WHAT TO PRODUCE →
Exactly how many lines in the data below contain the string "modernize"? Give that number and nothing else.

DATA EXTRACTS →
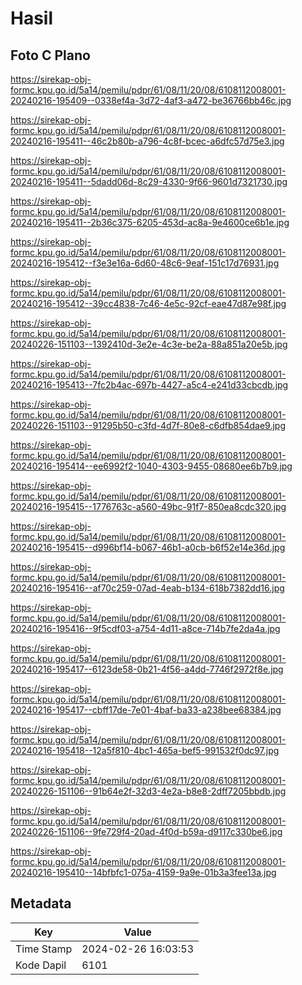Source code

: # Hasil

## Foto C Plano

https://sirekap-obj-formc.kpu.go.id/5a14/pemilu/pdpr/61/08/11/20/08/6108112008001-20240216-195409--0338ef4a-3d72-4af3-a472-be36766bb46c.jpg

https://sirekap-obj-formc.kpu.go.id/5a14/pemilu/pdpr/61/08/11/20/08/6108112008001-20240216-195411--46c2b80b-a796-4c8f-bcec-a6dfc57d75e3.jpg

https://sirekap-obj-formc.kpu.go.id/5a14/pemilu/pdpr/61/08/11/20/08/6108112008001-20240216-195411--5dadd06d-8c29-4330-9f66-9601d7321730.jpg

https://sirekap-obj-formc.kpu.go.id/5a14/pemilu/pdpr/61/08/11/20/08/6108112008001-20240216-195411--2b36c375-6205-453d-ac8a-9e4600ce6b1e.jpg

https://sirekap-obj-formc.kpu.go.id/5a14/pemilu/pdpr/61/08/11/20/08/6108112008001-20240216-195412--f3e3e16a-6d60-48c6-9eaf-151c17d76931.jpg

https://sirekap-obj-formc.kpu.go.id/5a14/pemilu/pdpr/61/08/11/20/08/6108112008001-20240216-195412--39cc4838-7c46-4e5c-92cf-eae47d87e98f.jpg

https://sirekap-obj-formc.kpu.go.id/5a14/pemilu/pdpr/61/08/11/20/08/6108112008001-20240226-151103--1392410d-3e2e-4c3e-be2a-88a851a20e5b.jpg

https://sirekap-obj-formc.kpu.go.id/5a14/pemilu/pdpr/61/08/11/20/08/6108112008001-20240216-195413--7fc2b4ac-697b-4427-a5c4-e241d33cbcdb.jpg

https://sirekap-obj-formc.kpu.go.id/5a14/pemilu/pdpr/61/08/11/20/08/6108112008001-20240226-151103--91295b50-c3fd-4d7f-80e8-c6dfb854dae9.jpg

https://sirekap-obj-formc.kpu.go.id/5a14/pemilu/pdpr/61/08/11/20/08/6108112008001-20240216-195414--ee6992f2-1040-4303-9455-08680ee6b7b9.jpg

https://sirekap-obj-formc.kpu.go.id/5a14/pemilu/pdpr/61/08/11/20/08/6108112008001-20240216-195415--1776763c-a560-49bc-91f7-850ea8cdc320.jpg

https://sirekap-obj-formc.kpu.go.id/5a14/pemilu/pdpr/61/08/11/20/08/6108112008001-20240216-195415--d996bf14-b067-46b1-a0cb-b6f52e14e36d.jpg

https://sirekap-obj-formc.kpu.go.id/5a14/pemilu/pdpr/61/08/11/20/08/6108112008001-20240216-195416--af70c259-07ad-4eab-b134-618b7382dd16.jpg

https://sirekap-obj-formc.kpu.go.id/5a14/pemilu/pdpr/61/08/11/20/08/6108112008001-20240216-195416--9f5cdf03-a754-4d11-a8ce-714b7fe2da4a.jpg

https://sirekap-obj-formc.kpu.go.id/5a14/pemilu/pdpr/61/08/11/20/08/6108112008001-20240216-195417--6123de58-0b21-4f56-a4dd-7746f2972f8e.jpg

https://sirekap-obj-formc.kpu.go.id/5a14/pemilu/pdpr/61/08/11/20/08/6108112008001-20240216-195417--cbff17de-7e01-4baf-ba33-a238bee68384.jpg

https://sirekap-obj-formc.kpu.go.id/5a14/pemilu/pdpr/61/08/11/20/08/6108112008001-20240216-195418--12a5f810-4bc1-465a-bef5-991532f0dc97.jpg

https://sirekap-obj-formc.kpu.go.id/5a14/pemilu/pdpr/61/08/11/20/08/6108112008001-20240226-151106--91b64e2f-32d3-4e2a-b8e8-2dff7205bbdb.jpg

https://sirekap-obj-formc.kpu.go.id/5a14/pemilu/pdpr/61/08/11/20/08/6108112008001-20240226-151106--9fe729f4-20ad-4f0d-b59a-d9117c330be6.jpg

https://sirekap-obj-formc.kpu.go.id/5a14/pemilu/pdpr/61/08/11/20/08/6108112008001-20240216-195410--14bfbfc1-075a-4159-9a9e-01b3a3fee13a.jpg


## Metadata

| Key        | Value               |
| ---------- | ------------------- |
| Time Stamp | 2024-02-26 16:03:53 |
| Kode Dapil | 6101                |



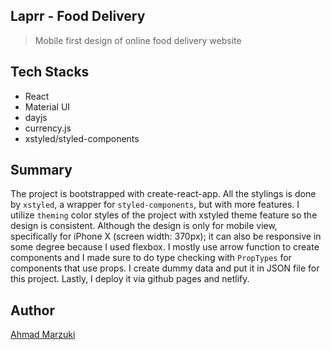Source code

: ## Laprr - Food Delivery

> Mobile first design of online food delivery website

## Tech Stacks

- React
- Material UI
- dayjs
- currency.js
- xstyled/styled-components

## Summary

The project is bootstrapped with create-react-app. All the stylings is done by `xstyled`, a wrapper for `styled-components`, but with more features. I utilize `theming` color styles of the project with xstyled theme feature so the design is consistent. Although the design is only for mobile view, specifically for iPhone X (screen width: 370px); it can also be responsive in some degree because I used flexbox. I mostly use arrow function to create components and I made sure to do type checking with `PropTypes` for components that use props. I create dummy data and put it in JSON file for this project. Lastly, I deploy it via github pages and netlify.

## Author

[Ahmad Marzuki](https://ahmadmarzuki.com)
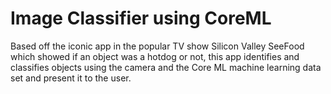 # Image Classifier using CoreML
Based off the iconic app in the popular TV show Silicon Valley SeeFood which showed if an object was a hotdog or not, this app identifies and classifies objects using the camera and the Core ML machine learning data set and present it to the user. 
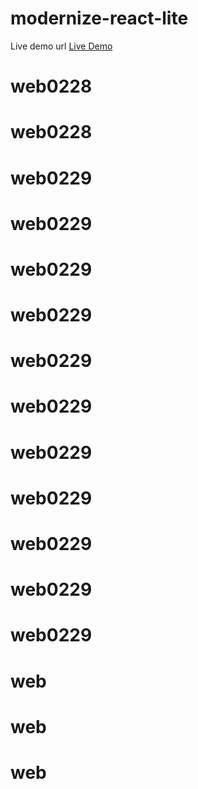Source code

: # modernize-react-lite

Live demo url <a href="https://modernize-react-free.netlify.app/dashboard">Live Demo</a>
# web0228
# web0228
# web0229
# web0229
# web0229
# web0229
# web0229
# web0229
# web0229
# web0229
# web0229
# web0229
# web0229
# web
# web
# web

YOUR SOLUTION →
2